I'm reading CSS files from disk as strings.
My goal is to extract HTML classes paired with a specific data attribute like this:
.foo[data-my-attr]
The data attribute is unique enough so that I don't have to bother about traversing the CSS AST. I can simply use a regex like this:
(\.\S+)+\[data-my-attr\]
This already works, but \S+
is obviously a bad way to match an HTML class in a selector. It will include various combinators, pseudoclasses, pseudoselectors, etc.
I tried building a whitelist version of the regex, e. g. (\w|-)+
, but the HTML5 spec for class names is very permissive. It's inevitable that either I miss certain characters or include incorrect characters.
What regex can be used to to extract HTML5 classes from a CSS selector string?
I'm using Node, i. e. the JavaScript flavor of regexes.
UPD1
Some examples:
.foo[data-my-attr]
-- should match.foo
.foo>span[data-my-attr]
-- should not match.I_f%⌘ing_♥_HTML5[data-my-attr]

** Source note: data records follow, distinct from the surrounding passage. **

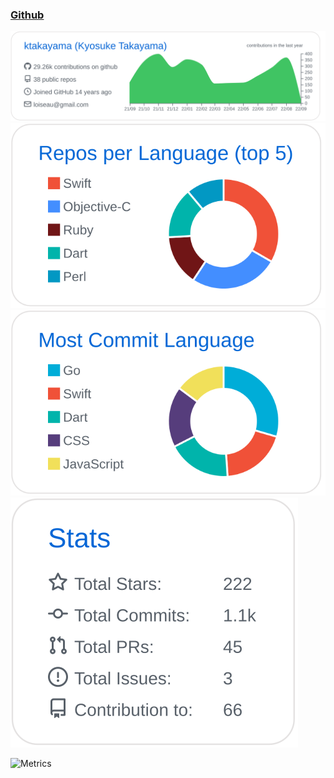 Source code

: 
### [Github](https://github.com/)

[![](https://raw.githubusercontent.com/ktakayama/ktakayama/master/profile-summary-card-output/github/0-profile-details.svg)](https://github.com/vn7n24fzkq/github-profile-summary-cards)
[![](https://raw.githubusercontent.com/ktakayama/ktakayama/master/profile-summary-card-output/github/1-repos-per-language.svg)](https://github.com/vn7n24fzkq/github-profile-summary-cards)
[![](https://raw.githubusercontent.com/ktakayama/ktakayama/master/profile-summary-card-output/github/2-most-commit-language.svg)](https://github.com/vn7n24fzkq/github-profile-summary-cards)
[![](https://raw.githubusercontent.com/ktakayama/ktakayama/master/profile-summary-card-output/github/3-stats.svg)](https://github.com/vn7n24fzkq/github-profile-summary-cards)

![Metrics](https://metrics.lecoq.io/ktakayama?template=classic&base.header=0&base.activity=0&base.community=0&base.repositories=0&base.metadata=0&isocalendar=1&isocalendar.duration=half-year&config.timezone=Asia%2FTokyo)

-- should match.I_f%⌘ing_♥_HTML5
This question exists because I'm unable to think of every possible valid HTML5 class. I need a regex based on the surprisingly vague HTML5 class spec:
The attribute, if specified, must have a value that is a set of space-separated tokens representing the various classes that the element belongs to.

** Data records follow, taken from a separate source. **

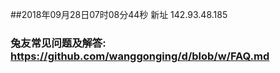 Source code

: ##2018年09月28日07时08分44秒 新址 142.93.48.185
### 兔友常见问题及解答: https://github.com/wanggonging/d/blob/w/FAQ.md
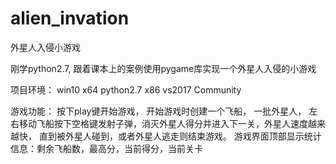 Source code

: # alien_invation
外星人入侵小游戏

刚学python2.7, 跟着课本上的案例使用pygame库实现一个外星人入侵的小游戏

项目环境：
  win10 x64
  python2.7 x86
  vs2017 Community

游戏功能：
  按下play键开始游戏， 开始游戏时创建一个飞船， 一批外星人， 左右移动飞船按下空格键发射子弹，消灭外星人得分并进入下一关，外星人速度越来越快，
直到被外星人碰到，或者外星人逃走则结束游戏。
  游戏界面顶部显示统计信息：剩余飞船数，最高分，当前得分，当前关卡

The classes that an HTML element has assigned to it consists of all the classes returned when the value of the class attribute is split on spaces. (Duplicates are ignored.)
There are no additional restrictions on the tokens authors can use in the class attribute, but authors are encouraged to use values that describe the nature of the content, rather than values that describe the desired presentation of the content.
Obviously, a class shouldn't contain spaces and characters like +>:()[]=~
because they are part of CSS selector syntax...